DB2 UDB now supports four table types: regular, append mode, multidimensional clustered (MDC), and range-clustered. Each table type has characteristics that make it useful when working in a particular business environment. The matrix in Figure 1 compares and contrasts the four table types.


Figure 1. A comparison of the benefits offered by each of the four supported table types. Range-clustered tables offer superior performance.

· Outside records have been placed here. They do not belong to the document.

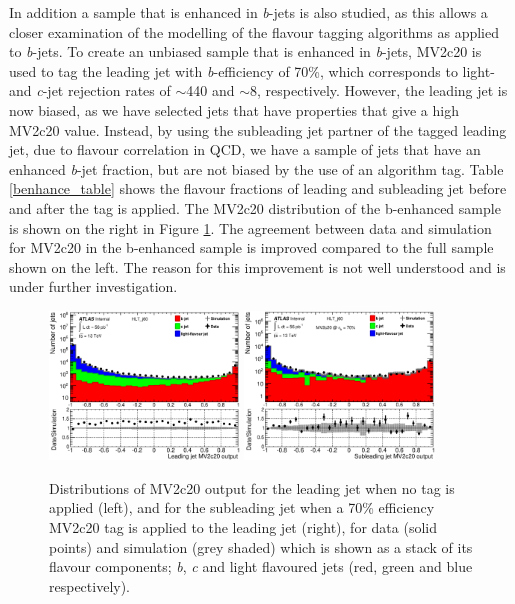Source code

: \documentclass[12pt, onecolumn,notitlepage]{article}
\begin{document}
In addition a sample that is enhanced in \textit{b}-jets is also studied, as this allows a closer examination of the 
modelling of the flavour tagging algorithms as applied to \textit{b}-jets.
To create an unbiased sample that is enhanced in \textit{b}-jets, MV2c20 is used to tag the leading jet with \textit{b}-efficiency of 70\%, which corresponds
to light- and \textit{c}-jet rejection rates of $\sim$440 and $\sim$8, respectively. 
However, the leading jet is now biased, as we have selected jets that have properties that give a high MV2c20 value.
Instead, by using the subleading jet partner of the tagged leading jet, due to flavour correlation in QCD, we have a sample of jets that have an enhanced \textit{b}-jet fraction,
but are not biased by the use of an algorithm tag.
Table \ref{benhance_table} shows the flavour fractions of leading and subleading jet before and after the tag is applied.
The MV2c20 distribution of the b-enhanced sample is shown on the right in Figure \ref{MV2}. The agreement between data and simulation 
for MV2c20 in the b-enhanced sample is improved compared to the full sample shown on the left. 
The reason for this improvement is not well understood and is under further investigation.



\begin{figure}[!htb]
	 \includegraphics[width=0.45\textwidth]{plots/LeadingJet/mv2c20.eps}
	 \includegraphics[width=0.45\textwidth]{plots/bEnhance_70_SubLeadingJet/mv2c20_sublead.eps}
	 \caption{Distributions of MV2c20 output for the leading jet when no tag is applied (left), 
           and for the subleading jet when a 70\% efficiency MV2c20 tag is applied to the leading jet (right),
           for data (solid points) and simulation (grey shaded) 
           which is shown as a stack of its flavour components; \textit{b}, \textit{c} and light flavoured jets (red, green and blue respectively).}
         \label{MV2}
\end{figure}
\end{document}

As a general rule of thumb:

  • Regular tables with indexes are general purpose tables that represent a good starting choice. If your data will be loosely clustered (not monotonically increasing), consider using a regular table and indexes.
  • Append mode tables are suitable if you are only adding new data and retrieving existing data, such as is the case in a banking scenario, in which changes to an account are tracked through debits, credits, and transfers, and customers can review the history of changes to their accounts.
  • Multidimensional clustered tables are used in data warehousing and large database environments. Clustering indexes on regular tables support one-dimensional clustering of data, but MDC tables provide the benefits of data clustering across more than one dimension.
  • Range-clustered tables are useful when the data is tightly clustered across one or more columns in the table. The smallest and largest values in the columns define the range of possible values. You use these columns to access rows in the table.

Advantages of using range-clustered tables

RCTs can result in significant performance advantages during query processing because fewer input/output (I/O) operations are required to complete transactions. RCTs require less cache buffer allocation because there are no secondary objects to maintain. Because RCTs do not require indexes, DBAs that utilize these objects will find savings in storage as well.

RCTs also require fewer locks. With regular tables, rows are locked to ensure that only one application or user has access to a row or group of rows at any given time. With RCTs, "discrete locking" is used instead of key and next-key locking. This method locks all rows that are affected by, or that might be affected by, a requested operation. The number of locks that are obtained depends on the isolation level. Qualifying rows in the RCT that are currently empty, but that have been preallocated, are locked. This avoids the need for next-key locking.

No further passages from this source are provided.